Have We Reached the eBook Tipping Point?

Doc's not sure the problems at Dorchester are all about a switch from print to e-books – could just be a slowdown in the romance category or some other market factors. But if the company thinks it can make a profit with this new hybrid scheme of e-books and print-on-demand, then it's worth taking some notice. Many publishers would like to lower their up-front costs for putting a new title on the market. This may be the way.

Doc's a bit of a skeptic when it comes to the hype about e-books. Don't get me wrong—I'm a huge fan, I just don't think the change is happening nearly as fast as some people would like us to believe. Because Amazon doesn't release sales figures for its Kindle e-book reader, it's hard to tell just how many devices are actually out there in the market (and being used).

So I was curious to find this worthwhile read over at the Digital Nirvana Site. It's about a large romance-book publisher shutting down its offset/retail channel and going just for e-books and print-on-demand.

Mass market romance publisher Dorchester Publishing has dropped its traditional offset printing business in favor of an e-book/print-on-demand model effective with its September titles that are "shipping" now. President John Prebich said after retail sales fell by 25% in 2009, the company knew that 2010 "would be a defining year," but rather than show improvement, "sales have been worse." While returns are down, the company has had a difficult time getting its titles into stores as shelf space for mass market has been reduced, Prebich explained. Dorchester recently let its field sales force of seven go. The editorial team remains intact, although Prebich said the number of titles released monthly will likely be reduced from over 30 to 25. He said the schedule for 2011 is set and Dorchester has books in the pipeline through June 2012.

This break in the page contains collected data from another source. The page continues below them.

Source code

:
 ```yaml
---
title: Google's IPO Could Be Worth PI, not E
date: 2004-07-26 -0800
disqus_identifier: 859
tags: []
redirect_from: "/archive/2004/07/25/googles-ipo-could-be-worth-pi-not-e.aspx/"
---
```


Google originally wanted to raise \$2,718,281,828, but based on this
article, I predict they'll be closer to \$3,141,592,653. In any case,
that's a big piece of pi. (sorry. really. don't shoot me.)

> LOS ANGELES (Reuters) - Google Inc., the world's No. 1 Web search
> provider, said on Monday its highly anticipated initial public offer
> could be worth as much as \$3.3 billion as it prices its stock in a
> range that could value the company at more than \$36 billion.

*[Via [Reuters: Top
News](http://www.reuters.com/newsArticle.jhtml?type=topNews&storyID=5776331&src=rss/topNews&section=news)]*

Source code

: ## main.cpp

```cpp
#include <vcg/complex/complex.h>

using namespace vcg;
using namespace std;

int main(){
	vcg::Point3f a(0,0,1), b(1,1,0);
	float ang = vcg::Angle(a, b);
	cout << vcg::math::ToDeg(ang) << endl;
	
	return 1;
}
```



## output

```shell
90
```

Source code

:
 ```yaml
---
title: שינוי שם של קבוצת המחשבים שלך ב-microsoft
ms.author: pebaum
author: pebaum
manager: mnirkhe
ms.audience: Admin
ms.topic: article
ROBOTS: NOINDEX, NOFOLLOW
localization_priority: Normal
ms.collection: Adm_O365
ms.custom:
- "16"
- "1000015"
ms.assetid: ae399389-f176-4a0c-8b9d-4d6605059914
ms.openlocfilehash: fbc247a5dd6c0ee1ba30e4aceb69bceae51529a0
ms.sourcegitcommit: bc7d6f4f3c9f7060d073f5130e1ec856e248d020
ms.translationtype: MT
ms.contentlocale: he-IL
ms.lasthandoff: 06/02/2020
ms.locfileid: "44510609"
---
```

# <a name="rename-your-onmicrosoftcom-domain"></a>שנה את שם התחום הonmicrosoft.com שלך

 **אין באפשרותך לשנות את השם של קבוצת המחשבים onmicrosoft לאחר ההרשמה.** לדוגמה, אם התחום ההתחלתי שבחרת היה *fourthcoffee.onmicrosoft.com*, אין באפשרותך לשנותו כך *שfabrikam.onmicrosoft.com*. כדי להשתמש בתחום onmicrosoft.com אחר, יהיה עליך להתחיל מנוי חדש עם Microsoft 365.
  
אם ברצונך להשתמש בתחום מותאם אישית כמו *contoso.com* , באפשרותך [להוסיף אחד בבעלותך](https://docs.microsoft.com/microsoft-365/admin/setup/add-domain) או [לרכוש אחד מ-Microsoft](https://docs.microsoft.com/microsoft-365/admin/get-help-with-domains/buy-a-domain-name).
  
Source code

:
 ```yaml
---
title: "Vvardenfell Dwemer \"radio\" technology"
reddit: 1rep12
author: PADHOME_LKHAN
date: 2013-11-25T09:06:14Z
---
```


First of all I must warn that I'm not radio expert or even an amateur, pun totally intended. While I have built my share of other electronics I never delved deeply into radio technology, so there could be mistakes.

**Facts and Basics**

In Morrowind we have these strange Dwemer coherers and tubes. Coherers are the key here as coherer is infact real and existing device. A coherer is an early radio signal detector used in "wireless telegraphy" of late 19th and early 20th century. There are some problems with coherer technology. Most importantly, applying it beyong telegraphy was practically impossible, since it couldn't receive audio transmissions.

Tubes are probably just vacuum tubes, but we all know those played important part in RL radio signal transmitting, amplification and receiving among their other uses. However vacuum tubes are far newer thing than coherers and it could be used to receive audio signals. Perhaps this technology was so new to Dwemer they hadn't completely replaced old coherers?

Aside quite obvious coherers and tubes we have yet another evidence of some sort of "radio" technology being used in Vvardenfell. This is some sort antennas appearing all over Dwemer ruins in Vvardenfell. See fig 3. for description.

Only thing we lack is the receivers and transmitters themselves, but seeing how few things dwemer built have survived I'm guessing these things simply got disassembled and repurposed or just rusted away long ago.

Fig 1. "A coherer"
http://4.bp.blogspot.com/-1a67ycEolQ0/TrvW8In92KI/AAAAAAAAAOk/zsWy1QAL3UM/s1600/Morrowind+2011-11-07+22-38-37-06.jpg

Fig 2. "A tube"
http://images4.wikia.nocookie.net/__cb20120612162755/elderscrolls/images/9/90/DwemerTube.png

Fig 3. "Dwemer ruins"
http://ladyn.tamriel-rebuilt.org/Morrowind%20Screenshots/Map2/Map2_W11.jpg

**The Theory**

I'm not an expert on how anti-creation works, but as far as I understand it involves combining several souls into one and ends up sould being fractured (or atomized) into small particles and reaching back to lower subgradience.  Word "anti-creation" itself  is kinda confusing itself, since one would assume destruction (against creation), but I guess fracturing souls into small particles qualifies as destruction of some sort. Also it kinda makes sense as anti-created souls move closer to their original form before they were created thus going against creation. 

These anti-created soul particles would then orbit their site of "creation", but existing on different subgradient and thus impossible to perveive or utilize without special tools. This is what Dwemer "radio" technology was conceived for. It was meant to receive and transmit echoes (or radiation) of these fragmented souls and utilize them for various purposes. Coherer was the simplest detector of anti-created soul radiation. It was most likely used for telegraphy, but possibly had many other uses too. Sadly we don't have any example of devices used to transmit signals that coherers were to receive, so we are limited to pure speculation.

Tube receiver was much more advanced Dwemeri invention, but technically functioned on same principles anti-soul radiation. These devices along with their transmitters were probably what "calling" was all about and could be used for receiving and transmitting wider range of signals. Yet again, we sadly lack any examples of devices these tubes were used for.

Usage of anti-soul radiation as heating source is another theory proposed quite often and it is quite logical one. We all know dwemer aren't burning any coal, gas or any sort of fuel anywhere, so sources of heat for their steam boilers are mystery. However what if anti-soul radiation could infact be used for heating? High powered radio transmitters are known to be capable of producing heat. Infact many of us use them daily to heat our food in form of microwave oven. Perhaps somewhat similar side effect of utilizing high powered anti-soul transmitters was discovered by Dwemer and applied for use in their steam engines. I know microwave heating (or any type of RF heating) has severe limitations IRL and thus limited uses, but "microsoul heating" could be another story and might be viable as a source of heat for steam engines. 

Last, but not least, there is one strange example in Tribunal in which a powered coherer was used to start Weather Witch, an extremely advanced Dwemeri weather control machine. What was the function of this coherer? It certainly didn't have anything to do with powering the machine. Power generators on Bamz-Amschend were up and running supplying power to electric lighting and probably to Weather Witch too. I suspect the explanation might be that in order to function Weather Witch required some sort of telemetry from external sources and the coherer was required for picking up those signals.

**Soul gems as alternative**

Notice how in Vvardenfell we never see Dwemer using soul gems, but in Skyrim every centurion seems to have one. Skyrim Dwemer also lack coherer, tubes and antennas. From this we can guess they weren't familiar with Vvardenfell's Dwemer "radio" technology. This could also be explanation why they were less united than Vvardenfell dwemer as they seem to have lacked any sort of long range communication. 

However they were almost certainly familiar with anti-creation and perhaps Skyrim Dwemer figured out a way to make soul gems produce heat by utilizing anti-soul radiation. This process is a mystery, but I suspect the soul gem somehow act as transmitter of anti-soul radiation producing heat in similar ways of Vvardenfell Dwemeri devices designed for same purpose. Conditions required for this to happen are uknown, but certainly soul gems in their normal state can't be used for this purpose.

Dorchester will continue to do print copies for its book club business and has signed a deal with Ingram Publisher Service for IPS to do print-on-demand copies for selected titles. According to Prebich, some e-books that are doing well in the digital marketplace will be released as trade paperbacks with IPS fulfilling orders; the company, however, will not do any more mass market paperbacks for retail distribution.

Prebich said Dorchester's e-book business has had "remarkable growth," which he expects to double again in the next year. Still, digital sales accounted for only 12% of total revenue prior to the company making the transition to the e-book/POD model. Prebich conceded that Dorchester will have lower revenues, but he expects margins to improve.

Doc's not sure the problems at Dorchester are all about a switch from print to e-books – could just be a slowdown in the romance category or some other market factors. But if the company thinks it can make a profit with this new hybrid scheme of e-books and print-on-demand, then it's worth taking some notice. Many publishers would like to lower their up-front costs for putting a new title on the market. This may be the way.